Dr. Oliver E. and Pamela J. Cobb
In summer 2007, Dr. Oliver (Ollie) Cobb, a retired Seattle physician, approached PLU expressing the wish to give the university a piece of African art <grave post from the Bongo people of Sudan> (Accession no. 2007.02.001) in memory of the Lehmanns, who had been friends and fellow collectors, and who had given a number of pieces to PLU. Not knowing much about African art, the (then-)Development Office reached out to Prof. Neal Sobania, a historian of Africa on faculty who has museum-exhibition experience, to accompany staff to the Cobbs’ home to accept the piece. During that visit, after a lengthy conversation about PLU and African art, Dr. Cobb also gave PLU a beauty-parlor sign from Ghana (this is now framed and can be seen in the Diversity Center, located in the Anderson University Center). Dr. Cobb also indicated he would speak with his wife about one or two additional pieces they might also give to PLU.

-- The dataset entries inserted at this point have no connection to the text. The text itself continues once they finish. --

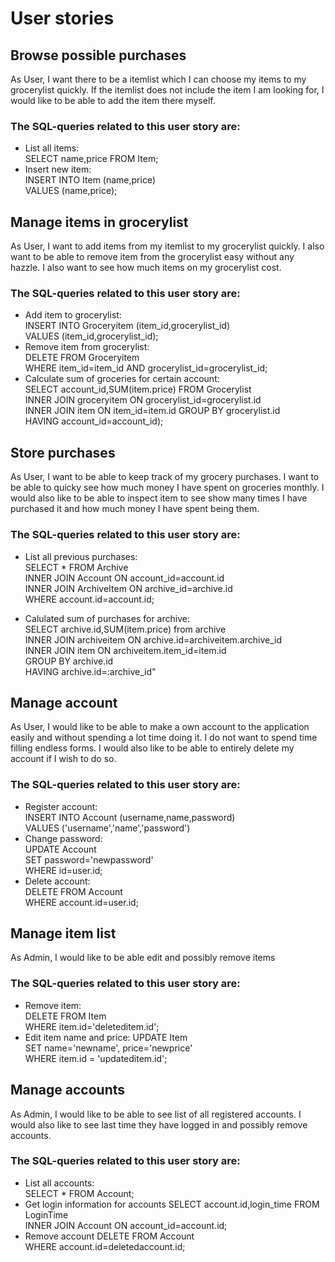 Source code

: # User stories

## Browse possible purchases
 As User, I want there to be a itemlist which I can choose my items to my grocerylist quickly. If the itemlist does not include the item I am looking for, I would like to be able to add the item there myself.
 ### The SQL-queries related to this user story are:
 * List all items:  
 SELECT name,price FROM Item; 
 * Insert new item:  
 INSERT INTO Item (name,price)  
 VALUES (name,price);


## Manage items in grocerylist
As User, I want to add items from my itemlist to my grocerylist quickly. I also want to be able to remove item from the grocerylist easy without any hazzle. I also want to see how much items on my grocerylist cost.

 ### The SQL-queries related to this user story are:
 * Add item to grocerylist:  
 INSERT INTO Groceryitem (item_id,grocerylist_id)  
 VALUES (item_id,grocerylist_id);
 * Remove item from grocerylist:  
 DELETE FROM Groceryitem  
WHERE item_id=item_id AND grocerylist_id=grocerylist_id;
 * Calculate sum of groceries for certain account:  
 SELECT account_id,SUM(item.price) FROM Grocerylist  
 INNER JOIN groceryitem ON grocerylist_id=grocerylist.id  
 INNER JOIN item ON item_id=item.id
 GROUP BY grocerylist.id  
 HAVING account_id=account_id);



## Store purchases 
As User, I want to be able to keep track of my grocery purchases. I want to be able to quicky see how much money I have spent on groceries monthly. I would also like to be able to inspect item to see show many times I have purchased it and how much money I have spent being them.
 ### The SQL-queries related to this user story are:
 * List all previous purchases:  
SELECT * FROM Archive  
INNER JOIN Account ON account_id=account.id  
INNER JOIN ArchiveItem ON archive_id=archive.id  
WHERE account.id=account.id;

 * Calulated sum of purchases for archive:  
SELECT archive.id,SUM(item.price) from archive  
INNER JOIN archiveitem ON archive.id=archiveitem.archive_id  
INNER JOIN item ON archiveitem.item_id=item.id  
GROUP BY archive.id  
HAVING archive.id=:archive_id"


## Manage account
As User, I would like to be able to make a own account to the application easily and without spending a lot time doing it. I do not want to spend time filling endless forms. I would also like to be able to entirely delete my account if I wish to do so.
 ### The SQL-queries related to this user story are:
 * Register account:  
 INSERT INTO Account (username,name,password)  
 VALUES ('username','name','password')
 * Change password:  
 UPDATE Account  
 SET password='newpassword'  
 WHERE id=user.id;
 * Delete account:  
 DELETE FROM Account  
 WHERE account.id=user.id;

## Manage item list
As Admin, I would like to be able edit and possibly remove items 
 ### The SQL-queries related to this user story are:
* Remove item:  
DELETE FROM Item  
WHERE item.id='deleteditem.id';
* Edit item name and price:
UPDATE Item  
SET name='newname', price='newprice'  
WHERE item.id = 'updateditem.id';

## Manage accounts
As Admin, I would like to be able to see list of all registered accounts. I would also like to see last time they have logged in and possibly remove accounts.
 ### The SQL-queries related to this user story are:
 * List all accounts:  
 SELECT * FROM Account;
 * Get login information for accounts
 SELECT account.id,login_time FROM LoginTime  
 INNER JOIN Account ON account_id=account.id;
 * Remove account
 DELETE FROM Account  
 WHERE account.id=deletedaccount.id;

In October 2007, Dr. Cobb came to the PLU campus and brought with him two more pieces as gifts to PLU; a <Makonde helmet mask> (Accession no. 2007.02.002) and a <Bete mask> (Accession no. 2007.02.003). At a subsequent campus event, the Cobbs were invited and recognized for their gifts of artwork. Impressed by the student presentations that were part of the occasion, they came away with a strong sense of PLU’s commitment to student learning. The following June, they suggested a return visit to their home with the instruction, “Bring the van.” On the first visit, a van was used to transport the 68-inch-long grave post; this time it was needed to transport the nine additional pieces of African art the Cobbs were giving to PLU. Each subsequent year, through 2011, the Cobbs continued to give additional pieces of African art to PLU, for a total of 32, plus the beauty-parlor sign, and continue to be interested in donating more.
As to how he became a collector, Dr. Cobb explains that an appreciation of tribal art was in his family beginning with his grandfather, and as an undergraduate at Williams College he had taken courses in art history. When he moved to the Northwest in 1965, his desire was to collect Northwest Coast art, but the difference in what a Northwest piece cost and an African mask or figure was truly significant. And with his mother living in New York City across from Parke-Bernet auction house, Dr. Cobb would peruse auction catalogs and his mother would bid on possible acquisitions. When he and Pam married, she said she knew nothing about African art. However, as they visited dealers and auction houses in New York and Europe, especially London and Paris, and traveled to Mali, Burkina Faso and Cote d’Ivoire, Pam’s knowledge greatly increased. “How can it not when you see objects up-close, hold them in your hands, study them, and meet and learn from other collectors?” she asked. The pieces they buy are ones they like; “we don’t buy anything we don’t like.”
“We bought them with love, and we release them with love” the Cobbs responded when asked why they donate pieces from their collection to museums. As to the outcome of these gifts, their desire is that “they’re seen. That students have access to them, can touch them, hold them, study them….what’s nice about African art is it’s sturdy; you can hold them [African art objects] and not harm them.”
Today the Cobbs occasionally still buy a piece. As other serious collectors understand, the excitement of pursuing a piece is still there, and the “last piece you buy receives your most immediate attention.”
(Includes Personal Communication, Oliver and Pamela Cobb, June 24, 2015.)